= Work order =
Each entry must be restated exactly as it appears.

= Stored data entries =
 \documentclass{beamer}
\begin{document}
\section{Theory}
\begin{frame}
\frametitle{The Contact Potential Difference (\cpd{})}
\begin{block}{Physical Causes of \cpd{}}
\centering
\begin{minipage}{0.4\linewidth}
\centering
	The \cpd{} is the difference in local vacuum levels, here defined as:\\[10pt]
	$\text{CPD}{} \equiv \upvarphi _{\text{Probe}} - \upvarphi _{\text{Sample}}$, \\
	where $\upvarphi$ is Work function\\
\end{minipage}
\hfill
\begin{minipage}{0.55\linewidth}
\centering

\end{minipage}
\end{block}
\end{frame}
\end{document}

= Result of the task =
 \documentclass{beamer}
\begin{document}
\section{Theory}
\begin{frame}
\frametitle{The Contact Potential Difference (\cpd{})}
\begin{block}{Physical Causes of \cpd{}}
\centering
\begin{minipage}{0.4\linewidth}
\centering
	The \cpd{} is the difference in local vacuum levels, here defined as:\\[10pt]
	$\text{CPD}{} \equiv \upvarphi _{\text{Probe}} - \upvarphi _{\text{Sample}}$, \\
	where $\upvarphi$ is Work function\\
\end{minipage}
\hfill
\begin{minipage}{0.55\linewidth}
\centering

\end{minipage}
\end{block}
\end{frame}
\end{document}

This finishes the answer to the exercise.